Depois, enumerou outros planos de assistência a grupos vulneráveis e enfatizou a prioridade na educação. Afirmou que o governo de Castillo pretende realizar uma reforma agrária. "Não se trata de expropriar terras, mas de dar serviços de qualidade ao campo, promover o cooperativismo e ampliar o acesso dos agricultores aos mercados nacional e internacional", disse.

Bellido mostrou um tom linha-dura em questões de segurança, prometendo "prisão perpétua aos corruptos que roubam a esperança de crianças e suas mães", mas não falou sobre diversidade e questões de gênero. Disse, ainda, que o presidente não pretende copiar modelos de outros países.

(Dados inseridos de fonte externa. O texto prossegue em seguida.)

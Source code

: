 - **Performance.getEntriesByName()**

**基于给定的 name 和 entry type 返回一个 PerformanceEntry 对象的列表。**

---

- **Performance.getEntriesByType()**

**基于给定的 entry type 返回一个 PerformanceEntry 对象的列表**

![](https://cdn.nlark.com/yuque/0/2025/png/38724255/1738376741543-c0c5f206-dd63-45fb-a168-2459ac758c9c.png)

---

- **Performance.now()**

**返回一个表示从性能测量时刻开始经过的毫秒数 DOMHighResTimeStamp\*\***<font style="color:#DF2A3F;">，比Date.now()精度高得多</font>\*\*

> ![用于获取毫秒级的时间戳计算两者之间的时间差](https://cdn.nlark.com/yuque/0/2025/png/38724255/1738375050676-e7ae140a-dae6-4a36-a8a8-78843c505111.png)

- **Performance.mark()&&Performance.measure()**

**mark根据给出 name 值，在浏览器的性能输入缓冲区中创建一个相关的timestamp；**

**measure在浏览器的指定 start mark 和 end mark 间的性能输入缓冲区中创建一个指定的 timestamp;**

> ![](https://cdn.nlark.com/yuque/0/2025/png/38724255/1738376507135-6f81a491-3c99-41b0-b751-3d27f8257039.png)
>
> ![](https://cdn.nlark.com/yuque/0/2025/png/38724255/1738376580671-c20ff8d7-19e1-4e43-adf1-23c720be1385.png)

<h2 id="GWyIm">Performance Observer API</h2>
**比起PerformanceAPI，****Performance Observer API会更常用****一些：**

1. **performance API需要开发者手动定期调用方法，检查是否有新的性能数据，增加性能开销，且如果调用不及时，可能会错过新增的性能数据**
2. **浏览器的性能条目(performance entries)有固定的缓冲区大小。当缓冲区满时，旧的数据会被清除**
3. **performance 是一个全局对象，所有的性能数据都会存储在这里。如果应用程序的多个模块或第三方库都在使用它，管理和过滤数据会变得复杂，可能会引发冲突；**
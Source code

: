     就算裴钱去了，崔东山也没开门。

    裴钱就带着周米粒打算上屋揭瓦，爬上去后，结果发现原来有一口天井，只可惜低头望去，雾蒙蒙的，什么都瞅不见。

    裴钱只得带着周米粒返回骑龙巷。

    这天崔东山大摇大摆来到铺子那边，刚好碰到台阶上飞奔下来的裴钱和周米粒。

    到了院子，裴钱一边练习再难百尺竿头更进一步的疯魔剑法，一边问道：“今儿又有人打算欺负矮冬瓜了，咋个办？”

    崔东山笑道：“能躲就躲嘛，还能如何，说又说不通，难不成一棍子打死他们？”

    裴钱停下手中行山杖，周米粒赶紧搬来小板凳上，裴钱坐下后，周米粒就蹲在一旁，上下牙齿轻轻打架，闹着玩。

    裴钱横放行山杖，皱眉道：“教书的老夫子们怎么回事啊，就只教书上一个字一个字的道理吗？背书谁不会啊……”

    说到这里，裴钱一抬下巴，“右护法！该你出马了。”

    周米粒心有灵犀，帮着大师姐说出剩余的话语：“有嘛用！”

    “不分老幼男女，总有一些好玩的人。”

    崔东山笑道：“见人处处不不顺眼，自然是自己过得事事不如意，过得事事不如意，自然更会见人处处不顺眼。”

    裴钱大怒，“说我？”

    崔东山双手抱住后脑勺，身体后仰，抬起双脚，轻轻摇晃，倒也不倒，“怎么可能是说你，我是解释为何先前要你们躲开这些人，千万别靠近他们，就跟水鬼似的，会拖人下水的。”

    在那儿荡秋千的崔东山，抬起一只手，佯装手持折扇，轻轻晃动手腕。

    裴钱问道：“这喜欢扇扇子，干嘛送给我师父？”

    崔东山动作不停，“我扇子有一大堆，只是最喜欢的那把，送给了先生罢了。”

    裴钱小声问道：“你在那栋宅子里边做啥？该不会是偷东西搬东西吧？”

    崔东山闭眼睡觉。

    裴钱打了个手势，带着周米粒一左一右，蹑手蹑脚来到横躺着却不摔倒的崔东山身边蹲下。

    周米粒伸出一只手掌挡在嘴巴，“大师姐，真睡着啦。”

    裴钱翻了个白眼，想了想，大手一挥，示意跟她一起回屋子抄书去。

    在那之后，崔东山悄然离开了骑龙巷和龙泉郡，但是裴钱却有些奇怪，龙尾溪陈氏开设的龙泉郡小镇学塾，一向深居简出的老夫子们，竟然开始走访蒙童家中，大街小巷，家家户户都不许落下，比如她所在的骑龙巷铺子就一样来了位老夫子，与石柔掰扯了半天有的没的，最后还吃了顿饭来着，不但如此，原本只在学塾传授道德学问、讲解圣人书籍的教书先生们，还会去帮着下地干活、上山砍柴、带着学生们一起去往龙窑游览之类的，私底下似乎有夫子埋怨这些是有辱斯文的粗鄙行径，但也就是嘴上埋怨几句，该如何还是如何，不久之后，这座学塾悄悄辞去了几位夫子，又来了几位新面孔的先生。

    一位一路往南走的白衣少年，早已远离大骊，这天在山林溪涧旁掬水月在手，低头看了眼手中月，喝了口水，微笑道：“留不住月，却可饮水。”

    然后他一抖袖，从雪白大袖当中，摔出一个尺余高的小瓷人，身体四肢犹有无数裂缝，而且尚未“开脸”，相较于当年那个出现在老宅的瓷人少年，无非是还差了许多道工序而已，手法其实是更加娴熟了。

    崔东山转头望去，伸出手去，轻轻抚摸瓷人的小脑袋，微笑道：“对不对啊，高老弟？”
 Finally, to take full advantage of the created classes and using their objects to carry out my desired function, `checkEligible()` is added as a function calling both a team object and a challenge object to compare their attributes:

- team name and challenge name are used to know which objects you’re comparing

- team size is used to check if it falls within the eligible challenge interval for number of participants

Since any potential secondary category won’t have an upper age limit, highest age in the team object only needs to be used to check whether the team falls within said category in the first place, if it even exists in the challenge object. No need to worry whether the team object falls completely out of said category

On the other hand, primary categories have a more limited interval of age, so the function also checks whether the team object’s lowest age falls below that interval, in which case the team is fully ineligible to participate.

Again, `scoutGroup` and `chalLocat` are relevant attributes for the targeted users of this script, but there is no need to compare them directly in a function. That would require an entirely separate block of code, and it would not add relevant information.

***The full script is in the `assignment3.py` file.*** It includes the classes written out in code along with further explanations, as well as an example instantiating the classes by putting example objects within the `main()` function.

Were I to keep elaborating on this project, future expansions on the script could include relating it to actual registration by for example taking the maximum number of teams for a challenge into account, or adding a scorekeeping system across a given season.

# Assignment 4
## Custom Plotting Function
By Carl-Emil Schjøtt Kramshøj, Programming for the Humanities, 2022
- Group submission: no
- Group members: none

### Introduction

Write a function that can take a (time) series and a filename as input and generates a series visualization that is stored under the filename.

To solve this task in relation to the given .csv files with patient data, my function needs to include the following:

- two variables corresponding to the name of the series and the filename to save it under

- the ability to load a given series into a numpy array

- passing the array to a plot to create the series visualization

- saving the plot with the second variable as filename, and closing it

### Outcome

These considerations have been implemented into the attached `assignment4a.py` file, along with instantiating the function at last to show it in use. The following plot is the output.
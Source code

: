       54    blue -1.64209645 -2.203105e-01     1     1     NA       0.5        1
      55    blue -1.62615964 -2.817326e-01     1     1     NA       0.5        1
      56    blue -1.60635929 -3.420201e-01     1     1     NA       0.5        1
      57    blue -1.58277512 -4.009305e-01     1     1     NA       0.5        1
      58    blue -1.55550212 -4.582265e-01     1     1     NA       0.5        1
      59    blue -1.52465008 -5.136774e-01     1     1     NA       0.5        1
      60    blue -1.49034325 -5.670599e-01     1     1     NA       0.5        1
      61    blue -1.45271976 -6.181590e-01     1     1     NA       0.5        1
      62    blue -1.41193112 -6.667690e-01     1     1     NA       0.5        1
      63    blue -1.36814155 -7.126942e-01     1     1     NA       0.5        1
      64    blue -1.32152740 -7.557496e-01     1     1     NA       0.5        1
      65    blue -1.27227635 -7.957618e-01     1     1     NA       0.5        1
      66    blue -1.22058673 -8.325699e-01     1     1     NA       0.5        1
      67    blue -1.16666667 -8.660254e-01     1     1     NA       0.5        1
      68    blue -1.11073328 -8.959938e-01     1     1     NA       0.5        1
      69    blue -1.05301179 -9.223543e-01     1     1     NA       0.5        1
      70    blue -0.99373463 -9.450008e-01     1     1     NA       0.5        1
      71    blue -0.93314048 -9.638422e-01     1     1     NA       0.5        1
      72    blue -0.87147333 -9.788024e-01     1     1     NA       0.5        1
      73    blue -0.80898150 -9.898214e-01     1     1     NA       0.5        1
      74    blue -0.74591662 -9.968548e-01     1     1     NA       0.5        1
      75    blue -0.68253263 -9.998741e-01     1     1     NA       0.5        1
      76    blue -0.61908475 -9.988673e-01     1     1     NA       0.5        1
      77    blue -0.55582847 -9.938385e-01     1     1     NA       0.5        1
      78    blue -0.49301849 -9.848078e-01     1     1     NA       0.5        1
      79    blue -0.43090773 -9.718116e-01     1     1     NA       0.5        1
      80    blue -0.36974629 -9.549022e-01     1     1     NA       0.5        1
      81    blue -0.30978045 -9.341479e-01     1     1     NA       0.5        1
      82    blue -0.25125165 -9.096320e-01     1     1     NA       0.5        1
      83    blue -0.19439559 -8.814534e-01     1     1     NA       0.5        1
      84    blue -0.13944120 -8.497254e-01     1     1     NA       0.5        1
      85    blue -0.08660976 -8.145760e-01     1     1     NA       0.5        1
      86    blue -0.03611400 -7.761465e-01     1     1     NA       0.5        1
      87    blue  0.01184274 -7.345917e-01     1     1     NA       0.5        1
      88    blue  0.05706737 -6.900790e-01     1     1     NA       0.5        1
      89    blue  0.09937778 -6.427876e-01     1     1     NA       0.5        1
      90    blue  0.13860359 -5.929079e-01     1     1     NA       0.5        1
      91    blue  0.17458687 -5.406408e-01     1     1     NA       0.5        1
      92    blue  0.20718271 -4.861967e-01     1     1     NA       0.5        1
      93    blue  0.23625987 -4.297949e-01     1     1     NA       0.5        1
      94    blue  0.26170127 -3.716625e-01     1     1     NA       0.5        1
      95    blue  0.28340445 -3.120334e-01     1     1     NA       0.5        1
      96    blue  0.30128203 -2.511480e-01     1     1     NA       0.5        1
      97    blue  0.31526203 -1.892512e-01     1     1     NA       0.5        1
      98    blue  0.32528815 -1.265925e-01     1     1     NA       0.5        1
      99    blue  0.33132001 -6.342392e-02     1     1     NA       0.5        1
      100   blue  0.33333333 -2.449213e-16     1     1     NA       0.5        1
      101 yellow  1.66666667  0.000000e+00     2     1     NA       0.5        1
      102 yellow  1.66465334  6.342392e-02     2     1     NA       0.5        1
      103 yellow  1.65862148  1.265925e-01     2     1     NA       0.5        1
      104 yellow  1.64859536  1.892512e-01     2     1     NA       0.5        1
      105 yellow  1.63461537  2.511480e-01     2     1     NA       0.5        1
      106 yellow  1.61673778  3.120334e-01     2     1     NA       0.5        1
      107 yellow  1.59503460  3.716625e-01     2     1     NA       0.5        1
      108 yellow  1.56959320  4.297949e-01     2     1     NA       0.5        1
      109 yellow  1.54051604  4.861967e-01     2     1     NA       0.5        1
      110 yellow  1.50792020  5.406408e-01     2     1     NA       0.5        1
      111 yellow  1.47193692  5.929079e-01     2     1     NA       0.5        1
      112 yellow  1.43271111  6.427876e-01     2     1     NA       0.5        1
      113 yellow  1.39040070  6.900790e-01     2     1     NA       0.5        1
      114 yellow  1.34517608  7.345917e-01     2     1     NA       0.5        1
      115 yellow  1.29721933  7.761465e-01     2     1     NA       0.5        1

"Nossa principal aspiração é alcançar mudanças importantes na estrutura estatal e econômica." O primeiro-ministro foi aplaudido por seus partidários, mas a oposição considerou o discurso populista e com poucos detalhes sobre como programas sociais seriam financiados.

Houve discursos de rejeição total, como o de Javier Padilla, do Renovação Popular. "Não podemos deixar passar as sérias acusações que turvam esse governo. Não se trata de desmerecer os nomes, mas de colocar pessoas adequadas nos cargos adequados, de acordo com seu perfil profissional e com qualidade moral e técnica."

Governistas, como Elizabeth Medina, do Perú Libre, rebateram: "Vamos falar com o coração, defendendo esse querido povo que confiou em nós com seu voto. Tragamos o que o povo pediu. Se não escutarmos o povo, que se feche este Congresso".

Não é comum que um gabinete seja rejeitado na primeira oportunidade. Nos últimos dias, apesar da pressão, havia sinais de que a oposição, dividida, daria uma trégua ao presidente.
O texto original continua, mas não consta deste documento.